First B&S has climbed above ArcheAge for the first time since ArcheAge was introduced, according to the site
Gamenote.com (in Korean, use Chrome or a translation service to read the list). So it appears that ArcheAge was just the new kid on the block and after a month or so players are returning to older favorites.
Second, KDB Daewoo has put out another analysis on NCsoft. While nothing has really changed in their forecasts it does contain hours played at PC cafes, info that I couldn't extract off of Gametrics without paying, among their four MMOs, League of Legends (which is the currently the most popular game at PC cafes in Korea) and Diablo III.
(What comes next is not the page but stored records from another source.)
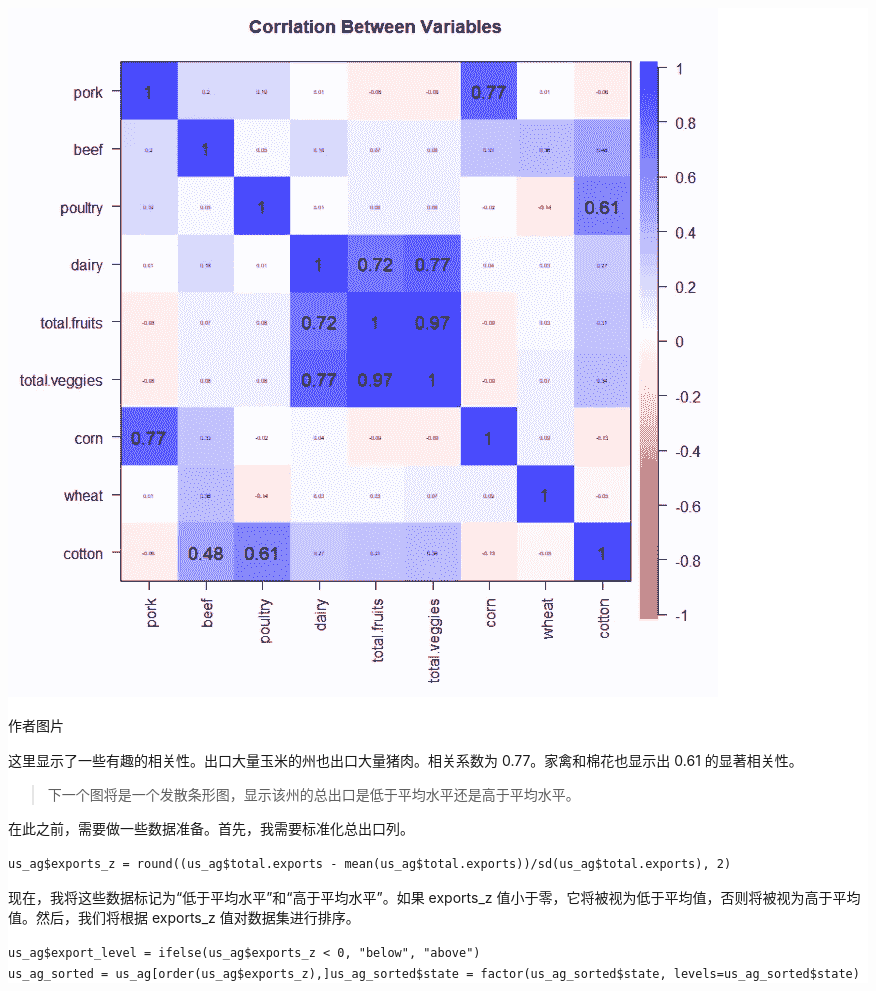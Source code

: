 ![](img/5dc00c6fe1389310976a1f5306a91a96.png)

作者图片

这里显示了一些有趣的相关性。出口大量玉米的州也出口大量猪肉。相关系数为 0.77。家禽和棉花也显示出 0.61 的显著相关性。

> 下一个图将是一个发散条形图，显示该州的总出口是低于平均水平还是高于平均水平。

在此之前，需要做一些数据准备。首先，我需要标准化总出口列。

```
us_ag$exports_z = round((us_ag$total.exports - mean(us_ag$total.exports))/sd(us_ag$total.exports), 2)
```

现在，我将这些数据标记为“低于平均水平”和“高于平均水平”。如果 exports_z 值小于零，它将被视为低于平均值，否则将被视为高于平均值。然后，我们将根据 exports_z 值对数据集进行排序。

```
us_ag$export_level = ifelse(us_ag$exports_z < 0, "below", "above")
us_ag_sorted = us_ag[order(us_ag$exports_z),]us_ag_sorted$state = factor(us_ag_sorted$state, levels=us_ag_sorted$state)
```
Overall the number of hours people were playing NCsoft MMOs (Lineage, Lineage 2 and Aion) in PC cafes dropped from 37.7 million hours per month (Jan 2012) to 23.2 million hours this January. However if you include the B&S numbers it brings the Jan 2013 total back up to 37.6 million hours. In the same period of time LoL went from 11.2 million hours in Jan 2012 to 58.4 million hours (wow!). Diablo III on the overhand peaked at 56.2 million hours in June 2012, plummeted to only 5.1 million in Jan 2013. Swing and a miss for Blizzard. So LoL is the new StarCraft (since StarCraft II isn't).
Of NCsoft's four MMOs, Lineage seems to be the only one holding it's own or growing. Aion numbers are less than half of what they were a year before. For all you B&S haters out there, you will be happy to know that B&S's numbers have yet to level out, going from 40.2 million hours played in July 2012 (new game) to only 14.5 million in Jan 2013 (large drop in Jan 2013 likely due to ArcheAge). Lineage 2 is still following up the pack at a distant 4th losing 1.9 million players from last year.
January 2013
B&S - 14.5 million hours
Aion - 12.8 million hours
Lineage - 7.2 million hours
Lineage II - 3.1 million hours
The most interesting quote in the report was the following.
But with practically every major gaming platform shifting towards online games, we believe developers of high-end, hardcore online games (which are rare these days) will gain value over the long term.
Does this mean the analyst wants more grindy MMOs or simply a comment about the plethora of casual games? Don't know.